I found these words in one of my favorite gardening catalogues because gardening is the ultimate metaphor for life. Every seed embodies the very essence of hope. Hope for the first sign of those little green seedlings poking through the dark soil. Hope for the budding on growing plants reaching for the sun. Hope for a beautiful, healthy harvest of color and richness. Gardening tests your hope and your resilience year after year. I can lose myself in a garden plan with fantasies of purple potatoes and chocolate-colored cherry tomatoes, companion plantings and edible flowers, heirloom varieties, and bountiful yields. Each year, I ponder how to lay out my small garden to optimize opportunity. Planning and organizing begin. I have visions of the ultimate garden, bursting with life. I try to arm myself with fresh soil and compost, fencing to deter the animals, natural solutions for the pests. It’s a joy and a battle, filled with grand ideas and fears of failure.

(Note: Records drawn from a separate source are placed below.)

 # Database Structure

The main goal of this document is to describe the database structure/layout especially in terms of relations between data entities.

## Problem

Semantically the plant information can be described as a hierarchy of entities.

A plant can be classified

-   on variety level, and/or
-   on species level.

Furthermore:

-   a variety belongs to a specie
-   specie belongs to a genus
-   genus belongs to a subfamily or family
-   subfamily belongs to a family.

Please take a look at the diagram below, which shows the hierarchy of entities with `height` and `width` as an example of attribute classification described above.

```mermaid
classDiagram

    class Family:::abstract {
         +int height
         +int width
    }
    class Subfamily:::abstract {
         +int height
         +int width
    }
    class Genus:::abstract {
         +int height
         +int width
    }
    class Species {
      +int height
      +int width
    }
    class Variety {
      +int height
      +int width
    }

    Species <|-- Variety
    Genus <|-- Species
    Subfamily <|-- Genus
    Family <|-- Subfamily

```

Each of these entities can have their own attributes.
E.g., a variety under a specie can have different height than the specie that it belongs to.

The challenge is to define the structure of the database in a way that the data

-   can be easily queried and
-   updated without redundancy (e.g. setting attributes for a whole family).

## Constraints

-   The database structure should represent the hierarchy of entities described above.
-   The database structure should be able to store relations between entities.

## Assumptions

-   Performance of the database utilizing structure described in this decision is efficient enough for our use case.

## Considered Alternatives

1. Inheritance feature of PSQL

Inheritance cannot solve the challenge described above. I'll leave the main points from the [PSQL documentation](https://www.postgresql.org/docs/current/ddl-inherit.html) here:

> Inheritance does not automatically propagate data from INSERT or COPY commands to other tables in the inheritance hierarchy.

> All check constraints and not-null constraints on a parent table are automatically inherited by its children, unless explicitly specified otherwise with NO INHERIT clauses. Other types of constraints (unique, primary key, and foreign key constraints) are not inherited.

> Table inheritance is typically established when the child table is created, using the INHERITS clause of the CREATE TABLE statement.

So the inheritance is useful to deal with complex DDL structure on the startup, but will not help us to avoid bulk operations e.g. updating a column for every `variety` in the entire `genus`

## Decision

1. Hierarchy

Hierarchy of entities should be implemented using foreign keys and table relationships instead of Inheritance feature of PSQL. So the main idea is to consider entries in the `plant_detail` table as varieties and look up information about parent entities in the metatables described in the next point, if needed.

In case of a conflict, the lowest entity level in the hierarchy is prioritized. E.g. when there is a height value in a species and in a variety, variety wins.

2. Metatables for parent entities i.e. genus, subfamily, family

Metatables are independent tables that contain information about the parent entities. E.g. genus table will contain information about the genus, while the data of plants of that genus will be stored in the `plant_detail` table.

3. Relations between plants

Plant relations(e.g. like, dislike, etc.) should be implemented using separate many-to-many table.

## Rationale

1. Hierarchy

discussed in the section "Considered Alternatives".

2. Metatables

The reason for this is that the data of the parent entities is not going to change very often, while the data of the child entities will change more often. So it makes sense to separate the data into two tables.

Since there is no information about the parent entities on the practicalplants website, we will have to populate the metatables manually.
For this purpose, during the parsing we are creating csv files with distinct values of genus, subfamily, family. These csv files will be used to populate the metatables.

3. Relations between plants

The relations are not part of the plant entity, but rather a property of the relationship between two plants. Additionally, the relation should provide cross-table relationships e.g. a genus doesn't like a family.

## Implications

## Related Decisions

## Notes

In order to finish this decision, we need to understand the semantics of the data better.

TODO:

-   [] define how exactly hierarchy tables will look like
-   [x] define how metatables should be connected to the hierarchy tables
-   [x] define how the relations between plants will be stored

Planting time is exciting. I hope that I have laid enough of a foundation for success. But I am a lazy gardener. I plant and I hope for the best. I check in, I weed occasionally, I watch for trouble. And it always comes. Sometimes it’s the little rascal chipmunks who steal my edible treasures. Other times it’s the hungry super-deer who can leap my fences in a single bound. The weather holds great potential for trouble. It could be cloudy days or unexpected storms where plants are blown over in thunderstorms. It may be parched, dry days when the garden screams for moisture. Sometimes trouble comes in the form of insidious pests. It’s the tomato hornworms or the squash bugs. Plants are devoured or wither away, in spite of my grand plans and my modest efforts to keep them away. Hope is dashed, frustration appears, determination soon follows. It’s a rollercoaster in my yard.

But with each flower, there is a promise. A promise that a pepper will burst forth, a potato is growing under the dirt, or a zucchini will soon be afoot. I smile at the bees as they circulate through the flowers knowing that they are carriers are hope, too. We do a nature dance together, buzzing and hoping for what the future holds. I rejoice with each garden harvest, marveling at the gorgeous produce, each with unique shape and color, and hope is fulfilled, even when there are disappointments along the way. Gardening builds resilience. We mourn the failures and marvel at the successes. And when the chilly weather comes knocking, we dutifully pack it up and clean it out. We prepare for the ice and snow and to bury our hopes for the long season.

Each year, no matter what challenges occurred the gardener in me rallies again. This year I will try something new. New seed varieties, new tricks of the trade. Packets of hope arrive at my door and I smile. Here we go again. Hope, effort, joy, and resilience. A garden of life indeed.